ADR-0047: Fake-adapter contract testing via cassette record/replay¶

Status: Proposed
Date: 2026-04-23
Supersedes: none
Superseded by: none
Related: ADR-0045 §4.2 initiated this work; ADR-0022 (integration test harness) — this ADR extends it with contract testing of fakes.
Enforced by: make trust-contracts; tests/trust/contracts/test_fake_*_contract.py; src/contract_refresh_loop.py (the weekly refresh loop that keeps cassettes in sync with reality).

Context¶

HydraFlow's scenario test harness (MockWorld, ADR-0022) uses fake adapters — FakeGitHub, FakeGit, FakeDocker, FakeLLM — to replace real external services during tests. The problem: a fake that silently diverges from the real service is worse than no fake, because green tests hide broken code. Historically this manifested as "tests pass, but the first production call blows up on a field the fake didn't return" or "the fake's stdout shape was never what gh actually prints." As the number of fakes grew, the divergence risk compounded.

We needed a way to: 1. Prove the fakes match the real services' observable behavior for the call shapes the code actually uses. 2. Detect drift automatically — if gh changes its output format, we must hear about it before production does. 3. Be cheap to maintain — the cassette corpus should update itself, not require a human to re-record every time an API changes.

Decision¶

Adopt a record/replay cassette pattern with three parts:

Part 1 — Cassette schema¶

Each cassette is a YAML file (or JSONL for streaming APIs) stored under tests/trust/contracts/cassettes/<adapter>/<scenario>.yaml with a strict pydantic model (tests/trust/contracts/_schema.py::Cassette). The schema includes: - adapter name (gated to the 4 known values). - input (command + args + stdin). - output (stdout + stderr + exit code). - normalizers (list of declarative field-normalizer names — e.g. pr_number, timestamps.ISO8601, sha:short) that strip volatile fields before compare. - recorded_at / recorder_sha for forensic tracing.

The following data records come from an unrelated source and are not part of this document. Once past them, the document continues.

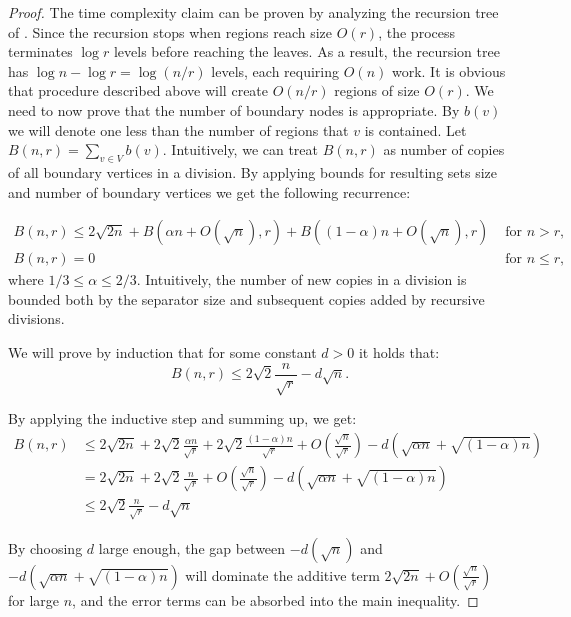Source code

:\begin{proof}
The time complexity claim can be proven by analyzing the recursion tree of . Since the recursion stops when regions reach size $O(r)$, the process terminates $\log r$ levels before reaching the leaves. As a result, the recursion tree has $\log n - \log r = \log(n/r)$ levels, each requiring $O(n)$ work.
It is obvious that procedure described above will create $O(n/r)$ regions of size $O(r)$. We need to now prove that the number of boundary nodes is appropriate.
By $b(v)$ we will denote one less than the number of regions that $v$ is contained. Let $B(n,r) = \sum_{v \in V} b(v)$. Intuitively, we can treat $B(n,r)$ as number of copies of all boundary vertices in a division. By applying bounds for resulting sets size and number of boundary vertices we get the following recurrence:

\begin{align*}
B(n,r) \leq 2 \sqrt{2n} + B(\alpha n + O(\sqrt{n}), r) + B((1-\alpha)n + O(\sqrt{n}), r)& \text{  for $n > r$},\\
B(n,r) = 0 & \text{ for $n \leq r$},
\end{align*}
where $1/3 \leq \alpha \leq 2/3$. Intuitively, the number of new copies in a division is bounded both by the separator size and subsequent copies added by recursive divisions.

We will prove by induction that for some constant $d > 0$ it holds that:
$$B(n,r) \leq 2\sqrt{2}\frac{n}{\sqrt{r}} - d\sqrt{n}.$$
    

By applying the inductive step and summing up, we get:
\begin{align*}
B(n, r) &\leq 2\sqrt{2n} + 2\sqrt{2}\frac{\alpha n}{\sqrt{r}} + 2\sqrt{2}\frac{(1-\alpha) n}{\sqrt{r}} + O\left(\frac{\sqrt{n}}{\sqrt{r}}\right) - d(\sqrt{\alpha n} + \sqrt{(1-\alpha)n}) \\
&= 2\sqrt{2n} + 2\sqrt{2}\frac{n}{\sqrt{r}} + O\left(\frac{\sqrt{n}}{\sqrt{r}}\right) - d(\sqrt{\alpha n} + \sqrt{(1-\alpha)n}) \\
&\leq 2\sqrt{2}\frac{n}{\sqrt{r}} - d\sqrt{n}
\end{align*}

By choosing $d$ large enough, the gap between $-d(\sqrt{n})$ and $-d(\sqrt{\alpha n} + \sqrt{(1-\alpha)n})$ will dominate the additive term $2\sqrt{2 n} + O\left(\frac{\sqrt{n}}{\sqrt{r}}\right)$ for large $n$, and the error terms can be absorbed into the main inequality.
\end{proof}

Part 2 — Per-adapter contract tests¶

One test_fake_<adapter>_contract.py per fake. Each loads committed cassettes and replays them against the fake via replay_cassette (tests/trust/contracts/_replay.py). Drift assertion: the normalized got output must equal the normalized expected output, byte-for-byte. Claude streams bypass the YAML schema and compare as normalized JSONL via _normalize_claude_stream in src/contract_diff.py.

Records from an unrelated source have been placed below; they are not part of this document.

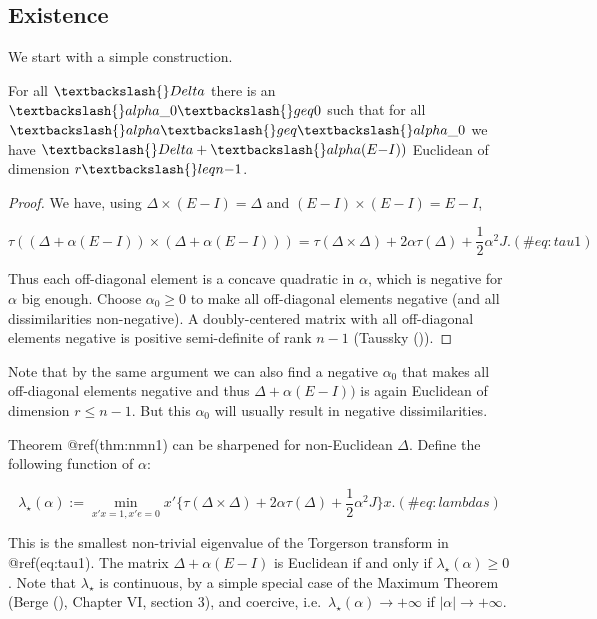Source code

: \documentclass[
  12pt,
  letterpaper,
  DIV=11,
  numbers=noendperiod]{scrreprt}
\newenvironment{Shaded}{\begin{snugshade}}{\end{snugshade}}
\newcommand{\NormalTok}[1]{\textcolor[rgb]{0.00,0.23,0.31}{#1}}
\theoremstyle{remark}
\begin{document}
\subsection{Existence}\label{existence}

We start with a simple construction.

\begin{Shaded}
\begin{Highlighting}[]
\NormalTok{For all $\textbackslash{}Delta$ there is an $\textbackslash{}alpha\_0\textbackslash{}geq 0$ such that for all $\textbackslash{}alpha\textbackslash{}geq\textbackslash{}alpha\_0$ we have $\textbackslash{}Delta+\textbackslash{}alpha(E{-}I))$ Euclidean of dimension $r\textbackslash{}leq n{-}1$.}
\end{Highlighting}
\end{Shaded}

\begin{proof}
We have, using \(\Delta\times(E-I)=\Delta\) and
\((E-I)\times(E-I)=E-I\),

\begin{equation}
  \tau((\Delta+\alpha(E-I))\times(\Delta+\alpha(E-I)))=
  \tau(\Delta\times\Delta)+2\alpha\tau(\Delta)+\frac12\alpha^2J.
(\#eq:tau1)
\end{equation}

Thus each off-diagonal element is a concave quadratic in \(\alpha\),
which is negative for \(\alpha\) big enough. Choose \(\alpha_0\geq 0\)
to make all off-diagonal elements negative (and all dissimilarities
non-negative). A doubly-centered matrix with all off-diagonal elements
negative is positive semi-definite of rank \(n-1\) (Taussky
()).
\end{proof}

Note that by the same argument we can also find a negative \(\alpha_0\)
that makes all off-diagonal elements negative and thus
\(\Delta+\alpha(E-I))\) is again Euclidean of dimension \(r\leq n-1\).
But this \(\alpha_0\) will usually result in negative dissimilarities.

Theorem @ref(thm:nmn1) can be sharpened for non-Euclidean \(\Delta\).
Define the following function of \(\alpha\):

\begin{equation}
\lambda_\star(\alpha):=\min_{x'x=1, x'e=0}x'\{\tau(\Delta\times\Delta)+2\alpha\tau(\Delta)+\frac12\alpha^2J\}x.
(\#eq:lambdas)
\end{equation}

This is the smallest non-trivial eigenvalue of the Torgerson transform
in @ref(eq:tau1). The matrix \(\Delta+\alpha(E-I)\) is Euclidean if and
only if \(\lambda_\star(\alpha)\geq 0\). Note that \(\lambda_\star\) is
continuous, by a simple special case of the Maximum Theorem (Berge
(), Chapter VI, section 3), and coercive,
i.e.~\(\lambda_\star(\alpha)\rightarrow +\infty\) if
\(|\alpha|\rightarrow +\infty\).
\end{document}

Part 3 — Automated refresh (ContractRefreshLoop)¶

Weekly, ContractRefreshLoop (spec §4.2) re-records the corpus against the real services using recorders in src/contract_recording.py, normalizes via the declared normalizers, diffs against committed cassettes (src/contract_diff.py), and opens a refresh PR if drift is detected. After the PR opens, the loop re-runs make trust-contracts locally (the replay gate) — if it still fails with the new bytes, a fake-drift companion issue is filed for a human to triage because it means the fake's code (not just the cassette) needs updating.

Consequences¶

Positive: - Fakes now have a machine-checkable contract. A commit that changes FakeGitHub.create_pr's output shape breaks test_fake_github_contract.py until the cassette is re-recorded to match (which is the right signal — "you changed the fake, prove the contract still holds"). - Drift in the real API surfaces in a refresh PR, not in a production incident. A CI reviewer sees "contract-refresh: 2026-04-30 (github)" and auto-merges or triages. - New fake adapters follow the pattern mechanically: add a recorder to contract_recording.py, add cassettes, add a test_fake_<name>_contract.py, done.

Negative: - Cassette maintenance is a real cost. Every schema change to the fake requires re-recording. Mitigated by the automated refresh loop (weekly) and by the normalizer registry (volatile fields filtered automatically). - Live recording requires credentials (gh auth, Docker daemon, Claude CLI). The refresh loop gracefully no-ops on missing credentials — a tolerated partial state. - The 3-attempt escalation tracker in ContractRefreshLoop means a persistently-drifting adapter can take up to 3 weekly cycles to escalate to HITL. Acceptable tradeoff — most drift resolves in one refresh cycle.

Neutral: - Cassette YAMLs live in the repo and therefore participate in git diff / history. Large cassettes could bloat the repo. Mitigated by keeping cassettes small (one call per cassette) and preferring JSONL for streaming.

When to add a new cassette¶

A new call shape is added to a fake. The fake code must be backed by a cassette proving the new shape matches the real API.
An adapter's cassette directory is empty but the fake is wired into production code paths. Fix by recording a baseline cassette even if the corpus is small.

When to replace this pattern¶

If a service becomes so dynamic (e.g. non-idempotent responses, per-request IDs that can't be normalized) that cassettes can't faithfully capture it, the fake is no longer a valid test double. Options: - Move the service to a live-only test lane (e.g. nightly against a sandbox). - Narrow the fake's surface to deterministic operations and document the rest as untested. - Supersede this ADR with a different testing strategy (property-based? contract-by-protobuf?).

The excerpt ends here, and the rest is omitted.